§ **Work item**: Across all the entries below, how many lines mention the string "characters"? Respond with a single number.

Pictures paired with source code
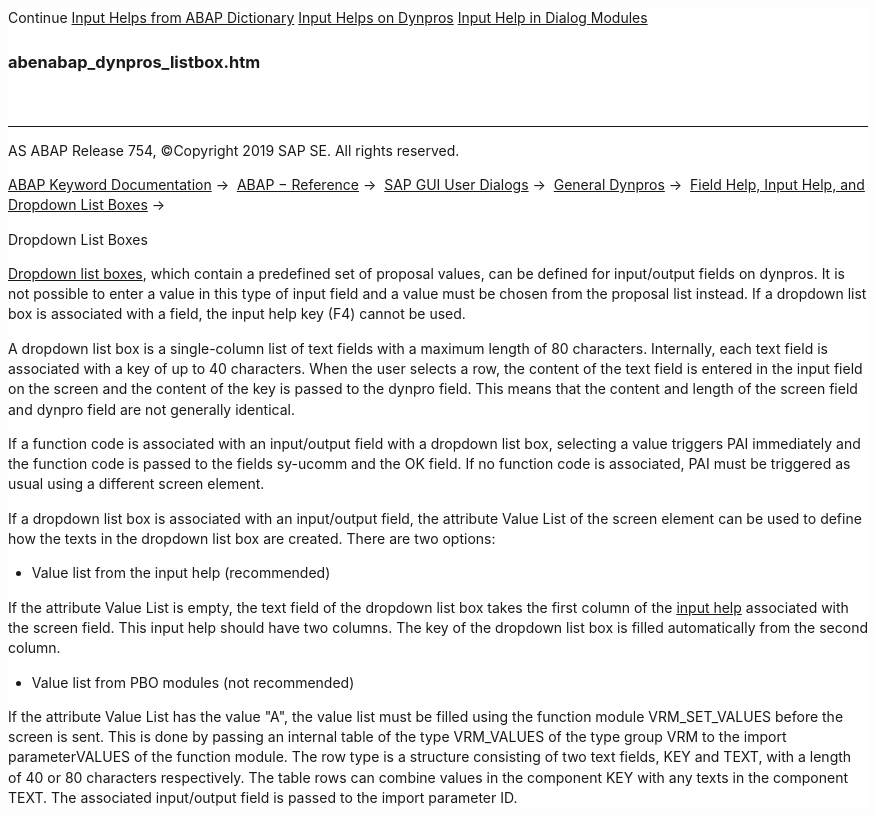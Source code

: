 Continue
[Input Helps from ABAP Dictionary](https://help.sap.com/doc/abapdocu_754_index_htm/7.54/en-US/abenabap_dynpros_value_help_auto.htm)
[Input Helps on Dynpros](https://help.sap.com/doc/abapdocu_754_index_htm/7.54/en-US/abenabap_dynpros_value_help_dynp.htm)
[Input Help in Dialog Modules](https://help.sap.com/doc/abapdocu_754_index_htm/7.54/en-US/abenabap_dynpros_value_help_mod.htm)


### abenabap_dynpros_listbox.htm

  

* * *

AS ABAP Release 754, ©Copyright 2019 SAP SE. All rights reserved.

[ABAP Keyword Documentation](https://help.sap.com/doc/abapdocu_754_index_htm/7.54/en-US/abenabap.htm) →  [ABAP − Reference](https://help.sap.com/doc/abapdocu_754_index_htm/7.54/en-US/abenabap_reference.htm) →  [SAP GUI User Dialogs](https://help.sap.com/doc/abapdocu_754_index_htm/7.54/en-US/abenabap_screens.htm) →  [General Dynpros](https://help.sap.com/doc/abapdocu_754_index_htm/7.54/en-US/abenabap_dynpros.htm) →  [Field Help, Input Help, and Dropdown List Boxes](https://help.sap.com/doc/abapdocu_754_index_htm/7.54/en-US/abenabap_dynpros_help.htm) → 

Dropdown List Boxes

[Dropdown list boxes](https://help.sap.com/doc/abapdocu_754_index_htm/7.54/en-US/abendropdown_listbox_glosry.htm "Glossary Entry"), which contain a predefined set of proposal values, can be defined for input/output fields on dynpros. It is not possible to enter a value in this type of input field and a value must be chosen from the proposal list instead. If a dropdown list box is associated with a field, the input help key (F4) cannot be used.

A dropdown list box is a single-column list of text fields with a maximum length of 80 characters. Internally, each text field is associated with a key of up to 40 characters. When the user selects a row, the content of the text field is entered in the input field on the screen and the content of the key is passed to the dynpro field. This means that the content and length of the screen field and dynpro field are not generally identical.

If a function code is associated with an input/output field with a dropdown list box, selecting a value triggers PAI immediately and the function code is passed to the fields sy-ucomm and the OK field. If no function code is associated, PAI must be triggered as usual using a different screen element.

If a dropdown list box is associated with an input/output field, the attribute Value List of the screen element can be used to define how the texts in the dropdown list box are created. There are two options:

-   Value list from the input help (recommended)

If the attribute Value List is empty, the text field of the dropdown list box takes the first column of the [input help](https://help.sap.com/doc/abapdocu_754_index_htm/7.54/en-US/abenabap_dynpros_value_help.htm) associated with the screen field. This input help should have two columns. The key of the dropdown list box is filled automatically from the second column.

-   Value list from PBO modules (not recommended)

If the attribute Value List has the value "A", the value list must be filled using the function module VRM\_SET\_VALUES before the screen is sent. This is done by passing an internal table of the type VRM\_VALUES of the type group VRM to the import parameterVALUES of the function module. The row type is a structure consisting of two text fields, KEY and TEXT, with a length of 40 or 80 characters respectively. The table rows can combine values in the component KEY with any texts in the component TEXT. The associated input/output field is passed to the import parameter ID.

§ **Result of the task**: 2